- [PROBLEM TO WORK ON]: What do the lines say from the start of the entries through the one containing "## 4.2 volatile"? Repeat them exactly.

- [DATASET EXCERPTS]:
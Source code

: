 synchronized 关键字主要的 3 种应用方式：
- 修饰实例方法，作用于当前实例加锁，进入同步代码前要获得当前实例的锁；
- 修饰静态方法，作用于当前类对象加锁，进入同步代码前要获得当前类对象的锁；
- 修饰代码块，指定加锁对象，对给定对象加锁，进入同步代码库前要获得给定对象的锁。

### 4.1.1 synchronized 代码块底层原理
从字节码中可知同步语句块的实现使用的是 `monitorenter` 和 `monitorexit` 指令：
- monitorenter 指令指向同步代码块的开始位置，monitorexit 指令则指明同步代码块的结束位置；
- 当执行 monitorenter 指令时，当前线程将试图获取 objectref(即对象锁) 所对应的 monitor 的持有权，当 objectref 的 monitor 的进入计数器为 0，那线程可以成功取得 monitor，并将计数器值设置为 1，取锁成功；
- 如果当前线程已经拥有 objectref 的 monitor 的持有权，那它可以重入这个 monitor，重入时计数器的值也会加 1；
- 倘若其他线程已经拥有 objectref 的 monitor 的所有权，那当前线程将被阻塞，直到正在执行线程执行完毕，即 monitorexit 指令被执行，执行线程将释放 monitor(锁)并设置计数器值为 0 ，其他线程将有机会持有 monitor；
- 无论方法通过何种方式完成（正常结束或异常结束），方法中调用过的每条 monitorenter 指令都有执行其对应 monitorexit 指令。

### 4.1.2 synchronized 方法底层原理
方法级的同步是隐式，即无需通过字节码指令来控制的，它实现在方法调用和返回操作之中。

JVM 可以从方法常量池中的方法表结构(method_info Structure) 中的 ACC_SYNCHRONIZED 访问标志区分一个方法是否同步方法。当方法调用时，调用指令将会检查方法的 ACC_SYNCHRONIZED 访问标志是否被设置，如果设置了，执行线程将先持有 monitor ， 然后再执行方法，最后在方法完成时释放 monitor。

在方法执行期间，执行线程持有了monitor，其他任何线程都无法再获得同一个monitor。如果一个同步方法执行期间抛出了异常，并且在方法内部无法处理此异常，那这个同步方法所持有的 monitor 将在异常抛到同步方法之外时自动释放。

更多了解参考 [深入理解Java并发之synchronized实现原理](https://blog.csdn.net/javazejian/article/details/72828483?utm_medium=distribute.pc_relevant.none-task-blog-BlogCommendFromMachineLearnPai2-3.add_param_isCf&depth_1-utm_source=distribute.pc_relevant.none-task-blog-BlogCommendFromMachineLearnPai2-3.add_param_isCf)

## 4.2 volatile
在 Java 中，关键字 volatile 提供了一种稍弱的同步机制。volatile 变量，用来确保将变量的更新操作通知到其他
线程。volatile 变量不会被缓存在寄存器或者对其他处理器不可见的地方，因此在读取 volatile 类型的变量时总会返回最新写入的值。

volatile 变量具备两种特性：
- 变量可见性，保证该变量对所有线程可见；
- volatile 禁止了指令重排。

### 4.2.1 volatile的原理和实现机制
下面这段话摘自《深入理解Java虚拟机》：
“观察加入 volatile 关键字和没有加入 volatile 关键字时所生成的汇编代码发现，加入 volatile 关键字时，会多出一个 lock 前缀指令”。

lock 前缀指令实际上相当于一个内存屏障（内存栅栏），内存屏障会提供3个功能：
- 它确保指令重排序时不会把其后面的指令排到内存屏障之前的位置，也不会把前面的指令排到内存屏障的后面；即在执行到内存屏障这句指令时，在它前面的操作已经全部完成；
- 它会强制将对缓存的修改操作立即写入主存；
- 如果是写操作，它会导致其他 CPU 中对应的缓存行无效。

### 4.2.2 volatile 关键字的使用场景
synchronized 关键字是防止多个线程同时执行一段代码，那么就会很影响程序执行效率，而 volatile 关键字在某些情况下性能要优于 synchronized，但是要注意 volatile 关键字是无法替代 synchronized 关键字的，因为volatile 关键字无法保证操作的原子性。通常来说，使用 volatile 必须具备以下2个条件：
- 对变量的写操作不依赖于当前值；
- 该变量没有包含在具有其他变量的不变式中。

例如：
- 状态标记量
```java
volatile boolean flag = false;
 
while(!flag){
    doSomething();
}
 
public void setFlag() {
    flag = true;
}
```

- [EXPECTED OUTPUT]:
Source code

: synchronized 关键字主要的 3 种应用方式：
- 修饰实例方法，作用于当前实例加锁，进入同步代码前要获得当前实例的锁；
- 修饰静态方法，作用于当前类对象加锁，进入同步代码前要获得当前类对象的锁；
- 修饰代码块，指定加锁对象，对给定对象加锁，进入同步代码库前要获得给定对象的锁。

### 4.1.1 synchronized 代码块底层原理
从字节码中可知同步语句块的实现使用的是 `monitorenter` 和 `monitorexit` 指令：
- monitorenter 指令指向同步代码块的开始位置，monitorexit 指令则指明同步代码块的结束位置；
- 当执行 monitorenter 指令时，当前线程将试图获取 objectref(即对象锁) 所对应的 monitor 的持有权，当 objectref 的 monitor 的进入计数器为 0，那线程可以成功取得 monitor，并将计数器值设置为 1，取锁成功；
- 如果当前线程已经拥有 objectref 的 monitor 的持有权，那它可以重入这个 monitor，重入时计数器的值也会加 1；
- 倘若其他线程已经拥有 objectref 的 monitor 的所有权，那当前线程将被阻塞，直到正在执行线程执行完毕，即 monitorexit 指令被执行，执行线程将释放 monitor(锁)并设置计数器值为 0 ，其他线程将有机会持有 monitor；
- 无论方法通过何种方式完成（正常结束或异常结束），方法中调用过的每条 monitorenter 指令都有执行其对应 monitorexit 指令。

### 4.1.2 synchronized 方法底层原理
方法级的同步是隐式，即无需通过字节码指令来控制的，它实现在方法调用和返回操作之中。

JVM 可以从方法常量池中的方法表结构(method_info Structure) 中的 ACC_SYNCHRONIZED 访问标志区分一个方法是否同步方法。当方法调用时，调用指令将会检查方法的 ACC_SYNCHRONIZED 访问标志是否被设置，如果设置了，执行线程将先持有 monitor ， 然后再执行方法，最后在方法完成时释放 monitor。

在方法执行期间，执行线程持有了monitor，其他任何线程都无法再获得同一个monitor。如果一个同步方法执行期间抛出了异常，并且在方法内部无法处理此异常，那这个同步方法所持有的 monitor 将在异常抛到同步方法之外时自动释放。

更多了解参考 [深入理解Java并发之synchronized实现原理](https://blog.csdn.net/javazejian/article/details/72828483?utm_medium=distribute.pc_relevant.none-task-blog-BlogCommendFromMachineLearnPai2-3.add_param_isCf&depth_1-utm_source=distribute.pc_relevant.none-task-blog-BlogCommendFromMachineLearnPai2-3.add_param_isCf)

## 4.2 volatile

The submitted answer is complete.